Apoyar a la gente que se rebela
Volviendo a
nuestro análisis de las propias revueltas, en las que gran parte de la
población simpatiza o se une a las protestas, estas se convierten en revueltas
populares, es decir, revueltas del conjunto de la población. De este modo, su
carácter de clase puede resultar vago e indeterminado, por mucho que sea gente
trabajadora la que las impulsa. Asimismo, sus demandas de democracia son a
veces poco claras o no están suficientemente desarrolladas. Su reivindicación
democrática puede ocultar las contradicciones intrínsecas entre quienes aspiran
a un Estado liberal y una democracia parlamentaria –dominada por la banca y la
empresa capitalista– y quienes desean una especie de democracia obrera en que
cada persona tenga el mismo derecho de voz y voto. Precisamente por el hecho de
que son revueltas masivas, abarcan a muchos grupos sociales e ideas muy
divergentes y conocen muchas controversias y debates, cosa que es tanto
necesaria como muy saludable.
El hecho de
que muchas de estas revueltas sean populares y no estén dirigidas por partidos
de izquierda ni se guíen por ideologías socialistas, y de que abarquen muchas
corrientes contradictorias, ha causado consternación en grupos izquierdistas
tanto en EE UU como en otras partes. Su confusión se deriva del hecho de que
durante casi 50 años no han tenido que tratar de comprender e interpretar esta
clase de movimientos populares. Cuando un manifestante de Hong Kong lleva un
cartel que dice “Trump, libéranos” o un puñado de nicaragüenses acuden a
Washington y hablan con congresistas republicanos, la gente de izquierda de
otros países puede dar la espalda a la revuelta porque no tiene experiencia con
movimientos de masas populares y sus complejidades y contradicciones.
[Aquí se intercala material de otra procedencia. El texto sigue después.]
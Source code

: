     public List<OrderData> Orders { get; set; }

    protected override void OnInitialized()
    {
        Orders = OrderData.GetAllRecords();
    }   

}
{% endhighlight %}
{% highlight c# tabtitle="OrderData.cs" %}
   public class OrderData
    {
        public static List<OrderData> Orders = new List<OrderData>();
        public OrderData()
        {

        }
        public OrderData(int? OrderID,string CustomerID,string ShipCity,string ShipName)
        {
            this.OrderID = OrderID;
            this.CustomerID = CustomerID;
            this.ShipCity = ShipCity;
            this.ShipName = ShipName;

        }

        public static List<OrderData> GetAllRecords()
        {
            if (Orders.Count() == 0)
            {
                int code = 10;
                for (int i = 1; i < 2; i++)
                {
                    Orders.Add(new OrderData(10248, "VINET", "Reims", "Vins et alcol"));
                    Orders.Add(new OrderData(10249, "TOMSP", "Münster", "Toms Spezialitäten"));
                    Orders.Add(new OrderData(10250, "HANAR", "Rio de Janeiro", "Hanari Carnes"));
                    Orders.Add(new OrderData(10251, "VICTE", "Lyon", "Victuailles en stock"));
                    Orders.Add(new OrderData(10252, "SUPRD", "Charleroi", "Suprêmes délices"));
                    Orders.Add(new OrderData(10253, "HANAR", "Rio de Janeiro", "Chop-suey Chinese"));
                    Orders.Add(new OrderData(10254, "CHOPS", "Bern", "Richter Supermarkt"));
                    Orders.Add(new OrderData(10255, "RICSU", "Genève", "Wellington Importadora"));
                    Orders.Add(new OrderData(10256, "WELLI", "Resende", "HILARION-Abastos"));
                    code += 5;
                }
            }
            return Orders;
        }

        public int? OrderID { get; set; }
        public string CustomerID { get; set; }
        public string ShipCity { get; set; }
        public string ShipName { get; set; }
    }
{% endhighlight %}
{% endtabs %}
Ni
siquiera en sus propios países llega a comprender muchas veces lo que está
sucediendo, como en Francia, donde durante meses buena parte de la izquierda caracterizaba
a los chalecos amarillos de fascistas.
Debemos
reconocer, por el contrario, que las revueltas populares masivas entran en la
escena política y buscan un programa y un liderazgo. La historia nos enseña que
cuando las revueltas sociales devienen políticas, las direcciones, partidos y
programas serán sometidas a prueba en las luchas contra el viejo orden y en la
controversia entre diferentes tendencias en el seno del movimiento en torno al
establecimiento de un nuevo orden. Los movimientos necesitan tiempo para
elaborar sus puntos de vista, tal vez para dividirse en posiciones distintas o
rivales. Y para que tengan ese tiempo, necesitan nuestra solidaridad.
En este
sentido podemos discernir algunas tendencias, pese a que no son más que eso y
todavía no constituyen alternativas políticas definidas. En lugares como Hong
Kong, que desean mantener a raya la dictadura, o en Argelia o Sudán, donde el
movimiento se alza para derribar el viejo orden dictatorial, la demanda inicial
consiste en una democracia parlamentaria y la garantía de derechos civiles, lo
que representa un enorme avance frente a la dictadura. Lo mismo es cierto en
los casos en que la población piensa que el gobierno incumple las normas
democráticas, como en Puerto Rico y Honduras.
Sin embargo,
la historia enseña que en las luchas por la democracia parlamentaria, la gente
trabajadora también planteará reivindicaciones económicas y sociales, mientras
que sus luchas pueden crear nuevas instituciones alternativas no solo a los
viejos partidos, sino tal vez incluso a la constitución vigente y al
parlamento. En otros lugares, como en Francia y Chile, la lucha por cuestiones
económicas se combina desde el principio con el combate por la democracia. Lo
cierto, de todos modos, es que con la excepción de Argelia y Sudán, y quizás en
Chile, casi ninguno de estos países se halla en una situación
prerrevolucionaria, y que en prácticamente ninguno de ellos la revuelta social
ha dado pie al surgimiento de un partido político revolucionario. Pero también
es cierto que buena parte del mundo es actualmente un laboratorio que busca el
remedio contra el capitalismo y que los científicos sociales que conducen estos
experimentos están en las calles.
Todas estas
luchas merecen nuestro apoyo, incondicional en muchos casos, aunque no
acrítico. Apoyamos la lucha por la democracia en la calle, pero también
comprendemos que, como en gran medida nos ocurre a nosotros, todavía han de
aclarar sus posiciones políticas y crear las herramientas políticas necesarias
para cambiar la sociedad. Asistimos a un gran movimiento concurrente desde
abajo por la democracia y la justicia económica en todo el mundo y lo apoyamos.